In ‘Match the Dots’ there are two rules you have to watch out for: the time (1:00min max.), and the number of moves allowed to reach the target number of dots before proceeding onto the next level. Some levels only take 30seconds to complete. Thinking that I’ll only spend 5minutes on this game, it isn’t till 30 levels later that 20minutes have passed and my tutorial sheet was still nowhere near completed. And because each level seemed so easy, whenever I fail a level, I would not exit the game till I surpassed it. It seemed like I couldn’t move on with my life till the level was completed. (But maybe because I’m OCD). This was when I realised how strong ‘immersion’ is and how easily it can pull you away from ‘real time’. Not to mention a waste of time. Because what did I get out of the game in the past 20minutes? My tutorial sheet answers? No.

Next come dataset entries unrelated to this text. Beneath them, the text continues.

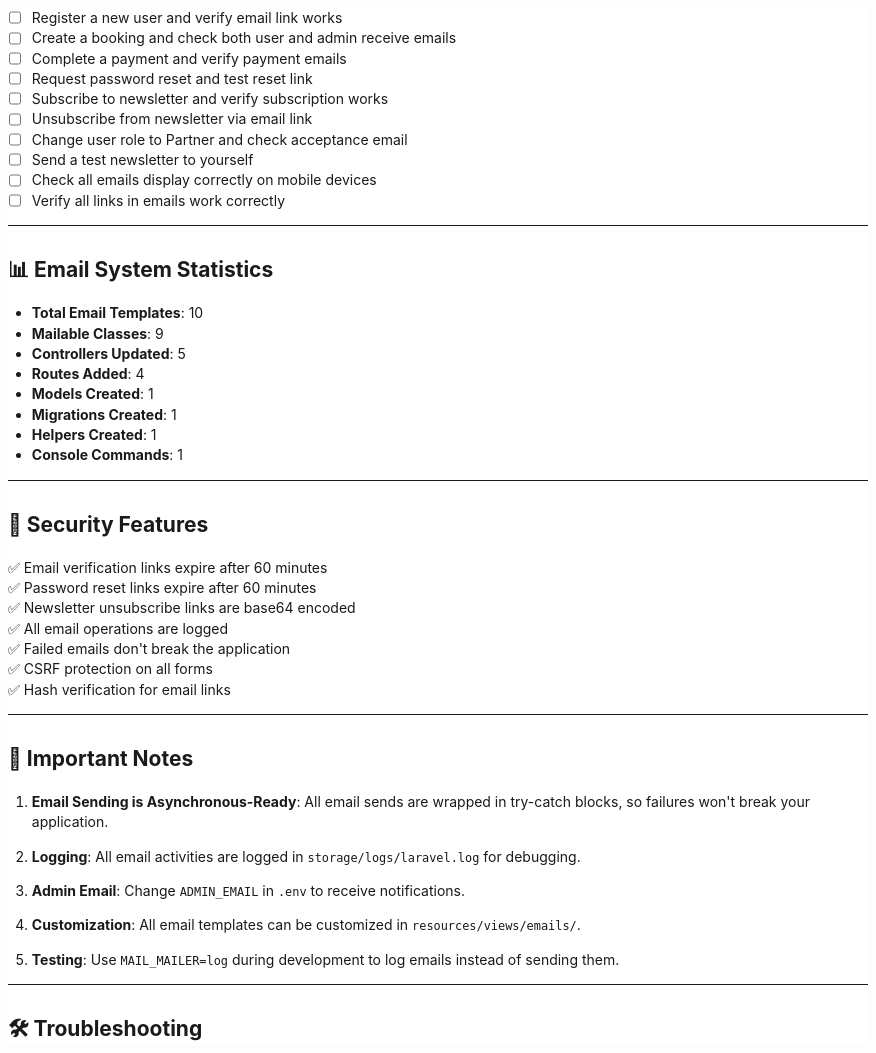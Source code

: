 - [ ] Register a new user and verify email link works
- [ ] Create a booking and check both user and admin receive emails
- [ ] Complete a payment and verify payment emails
- [ ] Request password reset and test reset link
- [ ] Subscribe to newsletter and verify subscription works
- [ ] Unsubscribe from newsletter via email link
- [ ] Change user role to Partner and check acceptance email
- [ ] Send a test newsletter to yourself
- [ ] Check all emails display correctly on mobile devices
- [ ] Verify all links in emails work correctly

---

## 📊 Email System Statistics

- **Total Email Templates**: 10
- **Mailable Classes**: 9
- **Controllers Updated**: 5
- **Routes Added**: 4
- **Models Created**: 1
- **Migrations Created**: 1
- **Helpers Created**: 1
- **Console Commands**: 1

---

## 🔐 Security Features

✅ Email verification links expire after 60 minutes  
✅ Password reset links expire after 60 minutes  
✅ Newsletter unsubscribe links are base64 encoded  
✅ All email operations are logged  
✅ Failed emails don't break the application  
✅ CSRF protection on all forms  
✅ Hash verification for email links  

---

## 📝 Important Notes

1. **Email Sending is Asynchronous-Ready**: All email sends are wrapped in try-catch blocks, so failures won't break your application.

2. **Logging**: All email activities are logged in `storage/logs/laravel.log` for debugging.

3. **Admin Email**: Change `ADMIN_EMAIL` in `.env` to receive notifications.

4. **Customization**: All email templates can be customized in `resources/views/emails/`.

5. **Testing**: Use `MAIL_MAILER=log` during development to log emails instead of sending them.

---

## 🛠️ Troubleshooting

I also noticed that the game was very repetitive. As I reached higher levels, I realised that each level looked super similar. Same pattern of dots, same amount of time to complete and the same number of ‘target’ dots to match before reaching the next level. There is only so much this game can provide. There is not much agency involved at all. Even though I could ‘freely’ decide which dots to connect and what colours I wanted to match, it all became very monotonous.
Weirdly enough I have an addiction to a very simple game. There aren’t avatars involved, or any sense of virtual life. But I think what makes it so addictive is the constant need to beat a higher score, to reach a higher level and to earn more stars to unlock even higher levels. Secretly I think it is also because I’m waiting to see if there are more tools to be discovered. If new coloured dots will emerge or if an additional tool can be unlocked. I guess I will just have to keep playing.